Watch: A conversation on COVID-19 and America’s opioid crisis
On Thursday, September 30, Axios senior editor Sam Baker and health care editor Tina Reed explored how government, private sector and community efforts are responding to upsurges in COVID-19 cases and opioid deaths, featuring Sen. Shelley Moore Capito and Nora Volkow, director of the National Institute on Drug Abuse.
Sen. Shelley Moore Capito highlighted how the COVID-19 crisis detracted attention from the addiction crisis all across the nation, the need to return to in-person crisis intervention teams despite the affordances of telemedicine, and how governments in West Virginia are refocusing efforts and resources on children and families affected by addiction.
- On an example of localized intervention that helps West Virginia families: “There’s a program in West Virginia that started, it’s called Handle with Care. If a child is in a home and somebody maybe gets busted for drugs in the middle of the night, then that deputy or that sheriff who intervenes is going to call the school the next morning and say ‘Johnny has had a traumatic event in his family, please handle him with care.’”
- On why the opioid crisis needs more government attention: “The numbers are staggering. The numbers of overdoses have gone way back up in the communities that were starting to see them go down, and so the families affected are going way up. I don’t think it’s going to take much for us to refocus on this simply because not only is it close to home, it’s expanding and it’s not getting better.”
Nora Volkow explained how pandemic stress and social isolation exacerbated addiction and how research is supporting better pain treatments so doctors don’t have to prescribe opiate medications.
- On the recent significant increase in opioid overdose deaths: “It’s not surprising that in 2020, we’ve seen a 30% increase in the number of people that have died from overdoses from various types of drugs. The main culprits are opioids, of which the main driver is the very potent synthetic drug, fentanyl.”
- On how current research is helping medical professionals combat this problem: “There are parallel tracks that aim to actually, on the one hand for example, advance research that actually can help us lead to better treatments of pain so that we don’t have to rely on opiate medications, that’s one component to it. And the other one is very much targeted, thoughtful understanding.”

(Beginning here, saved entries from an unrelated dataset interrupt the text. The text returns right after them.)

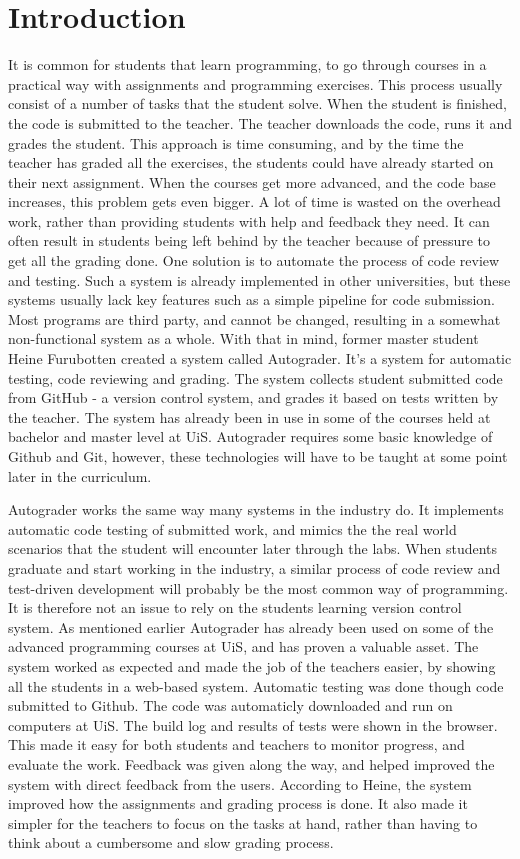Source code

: \chapter*{Introduction}

It is common for students that learn programming, to go through courses in a practical way with assignments and programming exercises. This process usually consist of a number of tasks that the student solve. When the student is finished, the code is submitted to the teacher. The teacher downloads the code, runs it and grades the student. This approach is time consuming, and by the time the teacher has graded all the exercises, the students could have already started on their next assignment. When the courses get more advanced, and the code base increases, this problem gets even bigger. A lot of time is wasted on the overhead work, rather than providing students with help and feedback they need. It can often result in students being left behind by the teacher because of pressure to get all the grading done. One solution is to automate the process of code review and testing. Such a system is already implemented in other universities, but these systems usually lack key features such as a simple pipeline for code submission. Most programs are third party, and cannot be changed, resulting in a somewhat non-functional system as a whole. With that in mind, former master student Heine Furubotten created a system called Autograder. It's a system for automatic testing, code reviewing and grading. The system collects student submitted code from GitHub - a version control system, and grades it based on tests written by the teacher. The system has already been in use in some of the courses held at bachelor and master level at UiS. Autograder requires some basic knowledge of Github and Git, however, these technologies will have to be taught at some point later in the curriculum.

Autograder works the same way many systems in the industry do. It implements automatic code testing of submitted work, and mimics the the real world scenarios that the student will encounter later through the labs. When students graduate and start working in the industry, a similar process of code review and test-driven development will probably be the most common way of programming. It is therefore not an issue to rely on the students learning version control system. As mentioned earlier Autograder has already been used on some of the advanced programming courses at UiS, and has proven a valuable asset. The system worked as expected and made the job of the teachers easier, by showing all the students in a web-based system. Automatic testing was done though code submitted to Github. The code was automaticly downloaded and run on computers at UiS. The build log and results of tests were shown in the  browser. This made it easy for both students and teachers to monitor progress, and evaluate the work. Feedback was given along the way, and helped improved the system with direct feedback from the users. According to Heine, the system improved how the assignments and grading process is done. It also made it simpler for the teachers to focus on the tasks at hand, rather than having to think about a cumbersome and slow grading process.

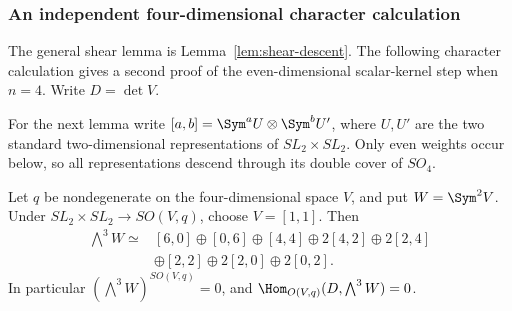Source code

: \subsubsection{An independent four-dimensional character calculation}

The general shear lemma is Lemma~\ref{lem:shear-descent}.
The following character calculation gives a second proof of the
even-dimensional scalar-kernel step when \(n=4\).  Write \(D=\det V\).

For the next lemma write
\([a,b]=\Sym^a U\otimes\Sym^b U'\), where \(U,U'\)
are the two standard two-dimensional representations of
\(SL_2\times SL_2\).  Only even weights occur below, so all
representations descend through its double cover of \(SO_4\).

\begin{lemma}
\label{lem:orthogonal-exterior-cube}
Let \(q\) be nondegenerate on the four-dimensional space \(V\),
and put \(W=\Sym^2V\).  Under \(SL_2\times SL_2\to SO(V,q)\),
choose \(V=[1,1]\).  Then
\begin{equation}\label{eq:explicit-so4-exterior-cube}
\begin{split}
 \bigwedge^3 W\simeq{}&[6,0]\oplus[0,6]\oplus[4,4]
       \oplus2[4,2]\oplus2[2,4]\\
       &\oplus[2,2]\oplus2[2,0]\oplus2[0,2].
\end{split}
\end{equation}
In particular \((\bigwedge^3W)^{SO(V,q)}=0\), and
\(\Hom_{O(V,q)}(D,\bigwedge^3W)=0\).
\end{lemma}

Axios Chief Business Officer Fabricio Drumond hosted a View from the Top segment with Chief External and Government Relations Officer at Partnership to End Addiction
Marcia Lee Taylor, who discussed the role that stigma surrounding addiction plays in someone’s journey to recovery.
- “Stigma is a giant stumbling block for people being able to get help. Unlike with other health conditions, people don’t talk to their doctor, they don’t talk to their neighbors. There’s a lot of shame about it because we for a long time in our country have treated addiction as a moral failing rather than a public health problem.”